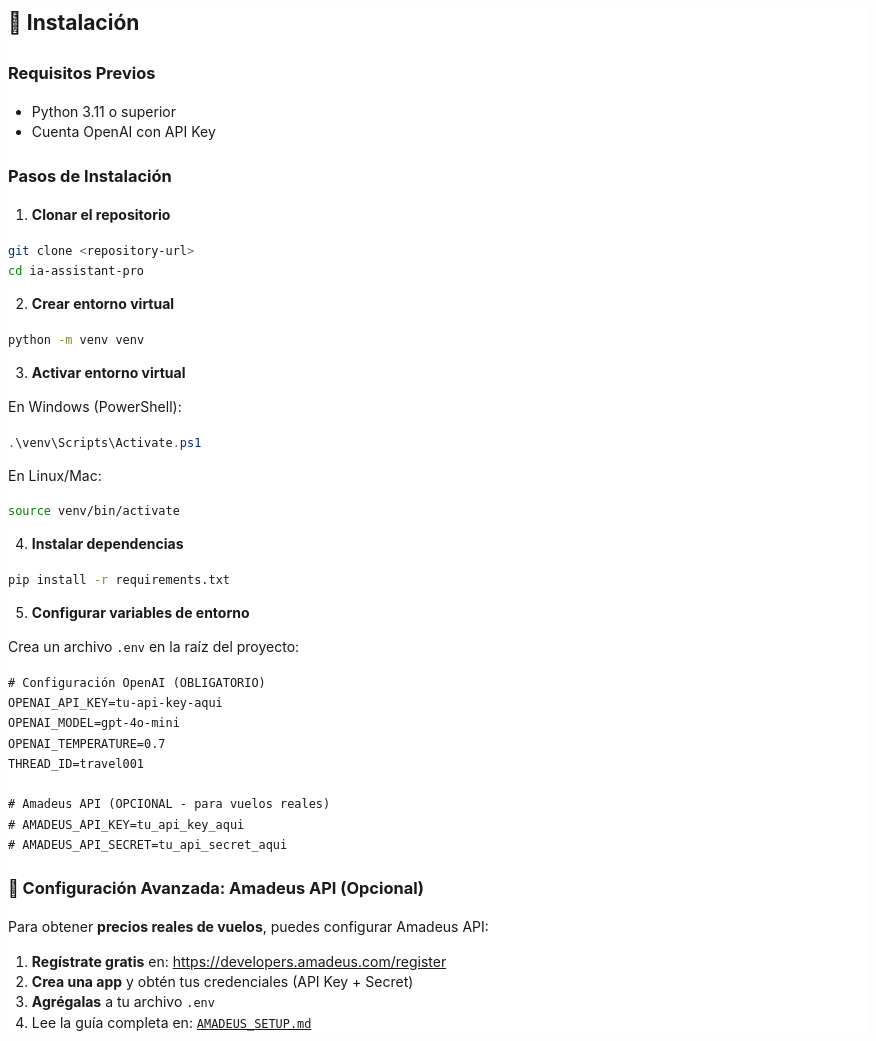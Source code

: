 ## 🚀 Instalación

### Requisitos Previos
- Python 3.11 o superior
- Cuenta OpenAI con API Key

### Pasos de Instalación

1. **Clonar el repositorio**
```bash
git clone <repository-url>
cd ia-assistant-pro
```

2. **Crear entorno virtual**
```bash
python -m venv venv
```

3. **Activar entorno virtual**

En Windows (PowerShell):
```powershell
.\venv\Scripts\Activate.ps1
```

En Linux/Mac:
```bash
source venv/bin/activate
```

4. **Instalar dependencias**
```bash
pip install -r requirements.txt
```

5. **Configurar variables de entorno**

Crea un archivo `.env` en la raíz del proyecto:

```env
# Configuración OpenAI (OBLIGATORIO)
OPENAI_API_KEY=tu-api-key-aqui
OPENAI_MODEL=gpt-4o-mini
OPENAI_TEMPERATURE=0.7
THREAD_ID=travel001

# Amadeus API (OPCIONAL - para vuelos reales)
# AMADEUS_API_KEY=tu_api_key_aqui
# AMADEUS_API_SECRET=tu_api_secret_aqui
```

### 🎯 Configuración Avanzada: Amadeus API (Opcional)

Para obtener **precios reales de vuelos**, puedes configurar Amadeus API:

1. **Regístrate gratis** en: https://developers.amadeus.com/register
2. **Crea una app** y obtén tus credenciales (API Key + Secret)
3. **Agrégalas** a tu archivo `.env`
4. Lee la guía completa en: [`AMADEUS_SETUP.md`](AMADEUS_SETUP.md)
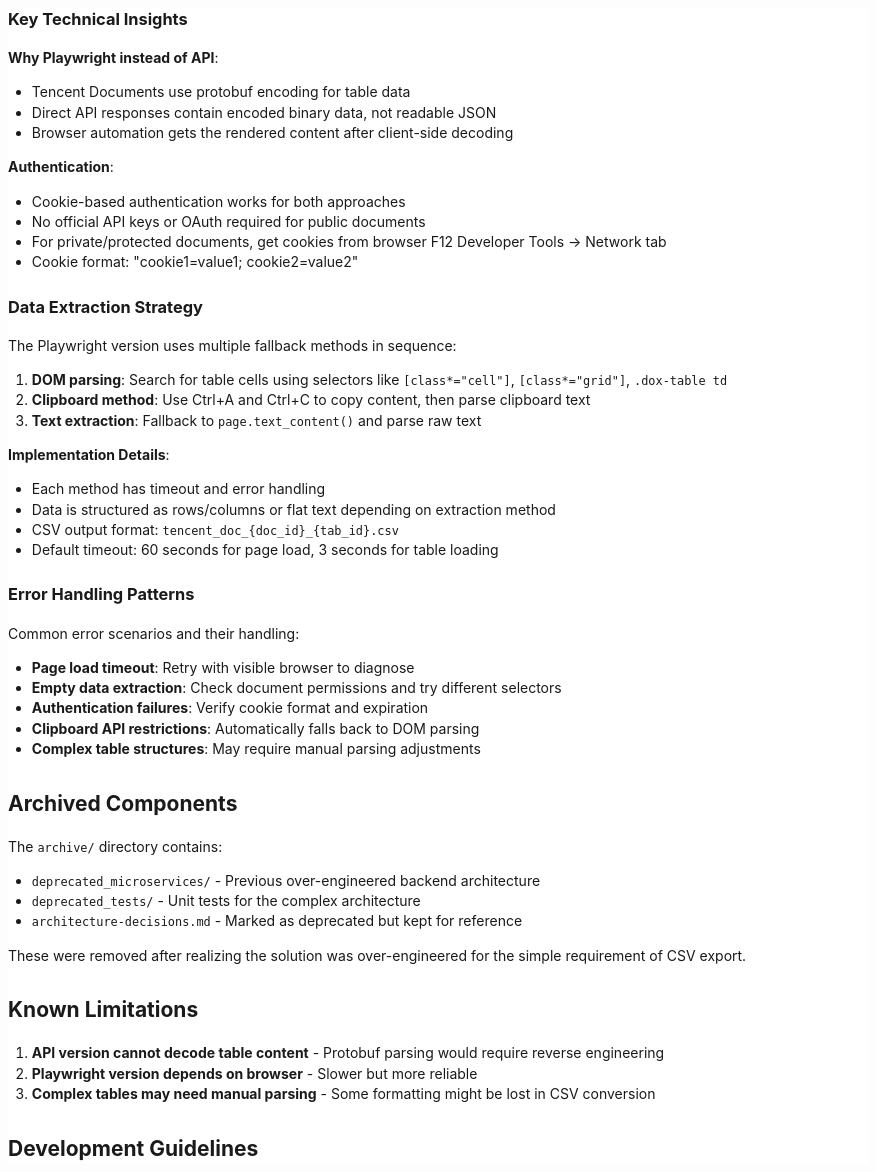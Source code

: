 ### Key Technical Insights

**Why Playwright instead of API**:
- Tencent Documents use protobuf encoding for table data
- Direct API responses contain encoded binary data, not readable JSON
- Browser automation gets the rendered content after client-side decoding

**Authentication**:
- Cookie-based authentication works for both approaches
- No official API keys or OAuth required for public documents
- For private/protected documents, get cookies from browser F12 Developer Tools → Network tab
- Cookie format: "cookie1=value1; cookie2=value2"

### Data Extraction Strategy

The Playwright version uses multiple fallback methods in sequence:
1. **DOM parsing**: Search for table cells using selectors like `[class*="cell"]`, `[class*="grid"]`, `.dox-table td`
2. **Clipboard method**: Use Ctrl+A and Ctrl+C to copy content, then parse clipboard text
3. **Text extraction**: Fallback to `page.text_content()` and parse raw text

**Implementation Details**:
- Each method has timeout and error handling
- Data is structured as rows/columns or flat text depending on extraction method
- CSV output format: `tencent_doc_{doc_id}_{tab_id}.csv`
- Default timeout: 60 seconds for page load, 3 seconds for table loading

### Error Handling Patterns

Common error scenarios and their handling:
- **Page load timeout**: Retry with visible browser to diagnose
- **Empty data extraction**: Check document permissions and try different selectors
- **Authentication failures**: Verify cookie format and expiration
- **Clipboard API restrictions**: Automatically falls back to DOM parsing
- **Complex table structures**: May require manual parsing adjustments

## Archived Components

The `archive/` directory contains:
- `deprecated_microservices/` - Previous over-engineered backend architecture
- `deprecated_tests/` - Unit tests for the complex architecture
- `architecture-decisions.md` - Marked as deprecated but kept for reference

These were removed after realizing the solution was over-engineered for the simple requirement of CSV export.

## Known Limitations

1. **API version cannot decode table content** - Protobuf parsing would require reverse engineering
2. **Playwright version depends on browser** - Slower but more reliable
3. **Complex tables may need manual parsing** - Some formatting might be lost in CSV conversion

## Development Guidelines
....................
■ TO DO ■
Take the lines above from the one containing "- Browser automation" down to the one containing "1. **DOM parsing**: Search", and transcribe them exactly, both ends included.

■ RESULT BELOW ■
- Browser automation gets the rendered content after client-side decoding

**Authentication**:
- Cookie-based authentication works for both approaches
- No official API keys or OAuth required for public documents
- For private/protected documents, get cookies from browser F12 Developer Tools → Network tab
- Cookie format: "cookie1=value1; cookie2=value2"

### Data Extraction Strategy

The Playwright version uses multiple fallback methods in sequence:
1. **DOM parsing**: Search for table cells using selectors like `[class*="cell"]`, `[class*="grid"]`, `.dox-table td`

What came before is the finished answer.